▸ Aim of the exercise:
Every line holding "geneInHDS" should be copied from the records below.

▸ Data excerpts:
- - - - -
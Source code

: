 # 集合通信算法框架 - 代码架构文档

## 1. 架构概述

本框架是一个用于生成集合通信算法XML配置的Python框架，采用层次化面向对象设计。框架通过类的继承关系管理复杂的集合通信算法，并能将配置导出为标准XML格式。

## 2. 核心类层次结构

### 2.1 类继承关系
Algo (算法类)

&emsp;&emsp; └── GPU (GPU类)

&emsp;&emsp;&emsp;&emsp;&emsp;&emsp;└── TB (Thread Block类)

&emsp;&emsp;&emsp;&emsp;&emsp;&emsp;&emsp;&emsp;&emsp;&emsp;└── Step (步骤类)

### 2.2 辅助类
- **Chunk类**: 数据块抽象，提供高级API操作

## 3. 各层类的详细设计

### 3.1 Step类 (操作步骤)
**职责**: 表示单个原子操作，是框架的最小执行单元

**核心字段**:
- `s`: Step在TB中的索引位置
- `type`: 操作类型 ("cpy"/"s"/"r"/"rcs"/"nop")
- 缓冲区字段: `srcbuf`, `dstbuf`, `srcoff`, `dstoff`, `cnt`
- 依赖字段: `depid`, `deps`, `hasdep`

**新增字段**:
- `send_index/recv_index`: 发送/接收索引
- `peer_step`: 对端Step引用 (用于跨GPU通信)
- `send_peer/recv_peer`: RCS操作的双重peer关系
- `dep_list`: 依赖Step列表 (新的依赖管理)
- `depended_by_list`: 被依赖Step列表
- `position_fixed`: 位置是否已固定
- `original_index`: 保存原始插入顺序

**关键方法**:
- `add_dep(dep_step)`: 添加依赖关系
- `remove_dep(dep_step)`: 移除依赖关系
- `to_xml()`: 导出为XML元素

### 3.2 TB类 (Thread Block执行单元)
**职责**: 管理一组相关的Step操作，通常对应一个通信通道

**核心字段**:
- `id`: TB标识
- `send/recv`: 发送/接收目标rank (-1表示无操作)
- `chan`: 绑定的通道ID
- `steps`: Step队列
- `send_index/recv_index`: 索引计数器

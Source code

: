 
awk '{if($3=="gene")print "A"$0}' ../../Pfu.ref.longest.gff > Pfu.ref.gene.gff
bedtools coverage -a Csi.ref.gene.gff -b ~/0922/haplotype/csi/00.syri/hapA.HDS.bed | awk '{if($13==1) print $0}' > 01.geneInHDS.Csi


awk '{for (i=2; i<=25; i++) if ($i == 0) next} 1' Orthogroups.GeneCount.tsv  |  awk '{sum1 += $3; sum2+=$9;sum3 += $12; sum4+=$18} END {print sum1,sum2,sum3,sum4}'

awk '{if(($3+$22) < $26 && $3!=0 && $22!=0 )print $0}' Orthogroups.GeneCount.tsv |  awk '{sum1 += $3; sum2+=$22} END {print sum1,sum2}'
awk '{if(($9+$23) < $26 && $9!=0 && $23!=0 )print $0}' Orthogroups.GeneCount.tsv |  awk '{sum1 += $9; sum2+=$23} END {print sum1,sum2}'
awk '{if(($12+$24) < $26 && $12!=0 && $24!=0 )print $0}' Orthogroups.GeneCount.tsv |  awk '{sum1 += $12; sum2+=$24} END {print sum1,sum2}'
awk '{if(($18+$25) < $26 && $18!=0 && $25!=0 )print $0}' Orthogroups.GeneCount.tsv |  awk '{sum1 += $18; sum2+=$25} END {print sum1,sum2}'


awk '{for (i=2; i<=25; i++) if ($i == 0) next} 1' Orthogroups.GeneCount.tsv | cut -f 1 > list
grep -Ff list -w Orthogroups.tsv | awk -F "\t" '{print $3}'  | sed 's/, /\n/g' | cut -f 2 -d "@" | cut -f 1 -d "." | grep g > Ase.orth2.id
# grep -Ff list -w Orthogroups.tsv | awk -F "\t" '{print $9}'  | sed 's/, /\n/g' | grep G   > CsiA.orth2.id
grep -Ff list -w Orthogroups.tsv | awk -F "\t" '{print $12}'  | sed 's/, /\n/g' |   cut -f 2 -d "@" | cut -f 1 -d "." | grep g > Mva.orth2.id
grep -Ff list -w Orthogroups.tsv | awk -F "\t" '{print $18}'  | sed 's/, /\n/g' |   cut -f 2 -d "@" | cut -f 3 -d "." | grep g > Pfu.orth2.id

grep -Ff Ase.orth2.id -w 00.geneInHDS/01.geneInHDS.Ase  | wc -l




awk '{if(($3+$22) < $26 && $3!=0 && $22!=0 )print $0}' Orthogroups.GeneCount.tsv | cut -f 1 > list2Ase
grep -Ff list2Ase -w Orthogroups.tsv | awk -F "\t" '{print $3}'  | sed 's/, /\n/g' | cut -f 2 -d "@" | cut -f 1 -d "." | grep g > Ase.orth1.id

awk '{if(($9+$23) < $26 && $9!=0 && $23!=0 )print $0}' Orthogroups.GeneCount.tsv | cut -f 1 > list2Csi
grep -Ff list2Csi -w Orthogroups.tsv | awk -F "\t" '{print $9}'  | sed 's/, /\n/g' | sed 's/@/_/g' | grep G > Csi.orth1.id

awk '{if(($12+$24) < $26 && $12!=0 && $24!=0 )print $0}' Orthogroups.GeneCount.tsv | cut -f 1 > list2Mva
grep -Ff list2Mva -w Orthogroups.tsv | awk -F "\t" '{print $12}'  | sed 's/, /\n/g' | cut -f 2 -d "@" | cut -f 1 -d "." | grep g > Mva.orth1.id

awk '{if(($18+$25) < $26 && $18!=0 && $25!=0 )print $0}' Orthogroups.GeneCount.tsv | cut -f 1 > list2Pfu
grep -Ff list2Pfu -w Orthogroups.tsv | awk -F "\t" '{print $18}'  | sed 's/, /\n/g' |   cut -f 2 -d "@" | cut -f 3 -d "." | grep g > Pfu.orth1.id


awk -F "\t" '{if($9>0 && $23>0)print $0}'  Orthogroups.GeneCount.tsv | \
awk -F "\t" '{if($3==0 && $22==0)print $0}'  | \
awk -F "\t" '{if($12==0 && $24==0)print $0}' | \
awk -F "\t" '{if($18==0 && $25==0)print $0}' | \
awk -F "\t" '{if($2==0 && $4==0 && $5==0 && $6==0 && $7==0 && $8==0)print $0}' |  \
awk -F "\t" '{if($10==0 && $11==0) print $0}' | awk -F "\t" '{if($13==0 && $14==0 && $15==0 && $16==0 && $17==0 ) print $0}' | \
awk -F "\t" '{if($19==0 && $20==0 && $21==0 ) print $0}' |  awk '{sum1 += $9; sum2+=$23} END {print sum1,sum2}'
- - - - -
▸ Response below:
bedtools coverage -a Csi.ref.gene.gff -b ~/0922/haplotype/csi/00.syri/hapA.HDS.bed | awk '{if($13==1) print $0}' > 01.geneInHDS.Csi
grep -Ff Ase.orth2.id -w 00.geneInHDS/01.geneInHDS.Ase  | wc -l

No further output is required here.